*** STORED DATA ***
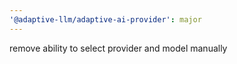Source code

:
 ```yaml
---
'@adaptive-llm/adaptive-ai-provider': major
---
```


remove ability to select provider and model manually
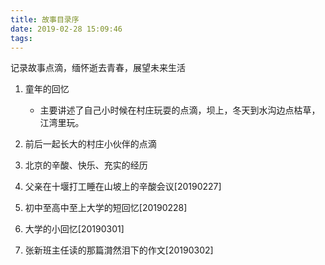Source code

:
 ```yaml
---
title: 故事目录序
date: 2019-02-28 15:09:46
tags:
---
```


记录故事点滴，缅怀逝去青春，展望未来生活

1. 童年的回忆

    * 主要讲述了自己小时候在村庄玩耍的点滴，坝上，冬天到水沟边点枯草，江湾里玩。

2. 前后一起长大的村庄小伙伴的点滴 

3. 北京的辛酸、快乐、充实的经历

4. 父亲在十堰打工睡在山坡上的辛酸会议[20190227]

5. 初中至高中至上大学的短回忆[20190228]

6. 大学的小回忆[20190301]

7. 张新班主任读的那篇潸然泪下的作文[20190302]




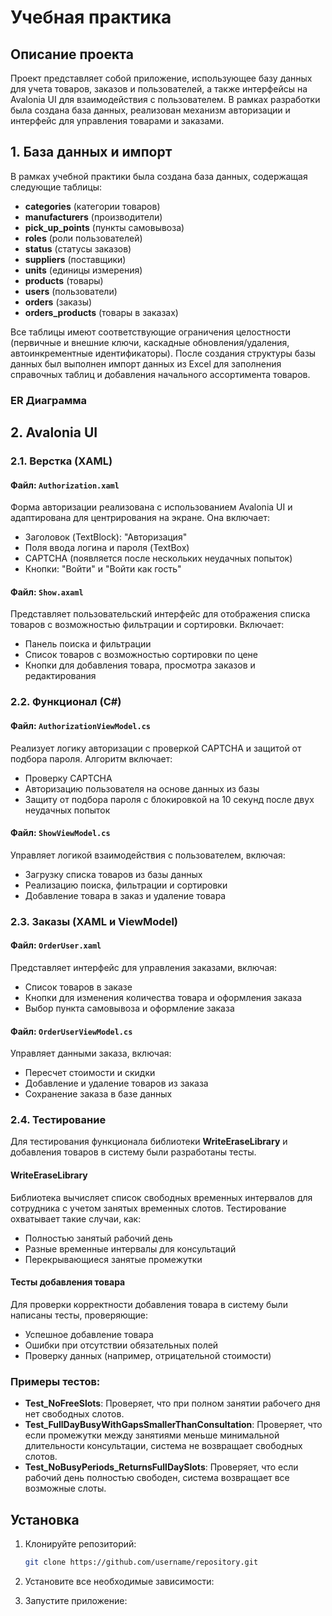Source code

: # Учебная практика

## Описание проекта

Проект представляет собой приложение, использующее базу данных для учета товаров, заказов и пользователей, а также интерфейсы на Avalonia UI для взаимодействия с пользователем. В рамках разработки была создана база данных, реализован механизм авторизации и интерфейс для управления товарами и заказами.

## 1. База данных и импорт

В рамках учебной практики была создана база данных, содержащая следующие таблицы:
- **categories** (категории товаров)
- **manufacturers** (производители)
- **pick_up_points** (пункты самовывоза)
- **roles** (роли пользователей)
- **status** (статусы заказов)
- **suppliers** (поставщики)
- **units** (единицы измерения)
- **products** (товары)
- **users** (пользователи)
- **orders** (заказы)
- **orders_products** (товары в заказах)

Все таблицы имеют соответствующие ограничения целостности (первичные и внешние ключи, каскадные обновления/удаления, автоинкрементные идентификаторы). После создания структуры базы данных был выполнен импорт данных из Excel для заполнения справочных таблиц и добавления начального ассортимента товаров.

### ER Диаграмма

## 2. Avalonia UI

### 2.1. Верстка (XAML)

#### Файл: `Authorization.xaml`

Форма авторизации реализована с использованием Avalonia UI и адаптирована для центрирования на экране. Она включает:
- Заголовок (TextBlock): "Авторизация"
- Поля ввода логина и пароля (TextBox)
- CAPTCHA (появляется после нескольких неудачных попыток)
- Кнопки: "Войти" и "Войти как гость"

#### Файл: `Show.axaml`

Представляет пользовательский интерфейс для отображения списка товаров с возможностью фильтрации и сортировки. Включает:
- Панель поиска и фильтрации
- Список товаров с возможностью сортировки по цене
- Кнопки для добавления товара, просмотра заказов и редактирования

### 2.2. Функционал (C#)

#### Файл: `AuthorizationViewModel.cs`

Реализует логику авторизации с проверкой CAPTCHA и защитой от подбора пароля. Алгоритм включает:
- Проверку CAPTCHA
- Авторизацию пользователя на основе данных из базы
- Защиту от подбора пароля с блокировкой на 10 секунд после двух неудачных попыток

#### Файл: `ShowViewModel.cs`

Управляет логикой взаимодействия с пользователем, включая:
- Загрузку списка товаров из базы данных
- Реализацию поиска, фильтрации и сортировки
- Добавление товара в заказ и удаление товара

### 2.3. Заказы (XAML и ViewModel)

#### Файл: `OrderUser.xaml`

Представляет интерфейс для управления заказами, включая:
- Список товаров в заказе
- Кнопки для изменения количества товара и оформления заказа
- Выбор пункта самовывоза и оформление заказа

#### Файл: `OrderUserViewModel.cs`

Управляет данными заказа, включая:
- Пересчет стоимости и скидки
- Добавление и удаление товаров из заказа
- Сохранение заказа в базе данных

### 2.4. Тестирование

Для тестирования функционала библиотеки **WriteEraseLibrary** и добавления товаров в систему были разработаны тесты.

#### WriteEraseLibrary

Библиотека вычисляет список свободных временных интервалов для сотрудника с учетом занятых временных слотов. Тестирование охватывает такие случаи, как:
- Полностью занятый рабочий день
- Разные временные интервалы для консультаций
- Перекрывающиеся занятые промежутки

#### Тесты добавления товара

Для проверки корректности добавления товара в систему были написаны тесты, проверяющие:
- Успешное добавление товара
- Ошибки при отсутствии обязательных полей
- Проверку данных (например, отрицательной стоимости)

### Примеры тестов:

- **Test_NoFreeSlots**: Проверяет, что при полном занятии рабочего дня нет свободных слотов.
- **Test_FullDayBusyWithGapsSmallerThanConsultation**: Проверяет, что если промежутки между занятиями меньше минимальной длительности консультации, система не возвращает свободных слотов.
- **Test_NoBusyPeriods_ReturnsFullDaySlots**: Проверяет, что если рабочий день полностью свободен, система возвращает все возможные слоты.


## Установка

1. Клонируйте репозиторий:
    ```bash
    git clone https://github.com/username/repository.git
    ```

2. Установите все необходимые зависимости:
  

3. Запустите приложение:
*** End of STORED DATA ***
*** STORED DATA ***
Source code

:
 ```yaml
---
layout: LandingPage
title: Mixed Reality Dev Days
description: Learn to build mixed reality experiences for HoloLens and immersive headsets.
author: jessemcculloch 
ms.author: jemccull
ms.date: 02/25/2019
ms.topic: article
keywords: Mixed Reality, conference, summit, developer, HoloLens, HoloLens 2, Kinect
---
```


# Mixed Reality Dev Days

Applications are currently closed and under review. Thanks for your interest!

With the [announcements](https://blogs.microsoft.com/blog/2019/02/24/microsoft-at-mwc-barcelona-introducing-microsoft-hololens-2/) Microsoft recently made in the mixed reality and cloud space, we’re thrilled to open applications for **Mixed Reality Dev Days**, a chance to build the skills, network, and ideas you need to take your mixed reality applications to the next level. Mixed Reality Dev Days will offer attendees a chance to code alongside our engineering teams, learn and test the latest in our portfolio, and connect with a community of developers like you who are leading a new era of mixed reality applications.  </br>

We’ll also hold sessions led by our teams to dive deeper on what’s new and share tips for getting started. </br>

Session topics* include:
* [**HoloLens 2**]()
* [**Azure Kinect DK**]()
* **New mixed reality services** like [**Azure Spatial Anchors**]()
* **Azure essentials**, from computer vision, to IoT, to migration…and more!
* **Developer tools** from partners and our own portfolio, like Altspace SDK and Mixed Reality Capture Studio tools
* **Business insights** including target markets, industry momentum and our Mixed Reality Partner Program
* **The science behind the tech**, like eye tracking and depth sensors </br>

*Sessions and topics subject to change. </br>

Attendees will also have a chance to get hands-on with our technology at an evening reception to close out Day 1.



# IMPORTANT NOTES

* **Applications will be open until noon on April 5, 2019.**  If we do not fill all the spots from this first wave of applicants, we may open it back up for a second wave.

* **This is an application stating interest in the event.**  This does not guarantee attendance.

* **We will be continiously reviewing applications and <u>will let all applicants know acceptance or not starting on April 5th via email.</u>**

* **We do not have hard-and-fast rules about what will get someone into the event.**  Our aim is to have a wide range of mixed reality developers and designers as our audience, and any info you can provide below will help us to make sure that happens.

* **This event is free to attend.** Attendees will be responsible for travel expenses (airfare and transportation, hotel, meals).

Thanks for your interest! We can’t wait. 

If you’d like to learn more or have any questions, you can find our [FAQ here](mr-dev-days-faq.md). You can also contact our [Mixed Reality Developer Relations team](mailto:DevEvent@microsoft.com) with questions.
*** End of STORED DATA ***
■ PROBLEM DETAILS
A single number is required: the count of lines in the material above that contain the word "подбора".

■ SOLUTION TO THIS EXERCISE
2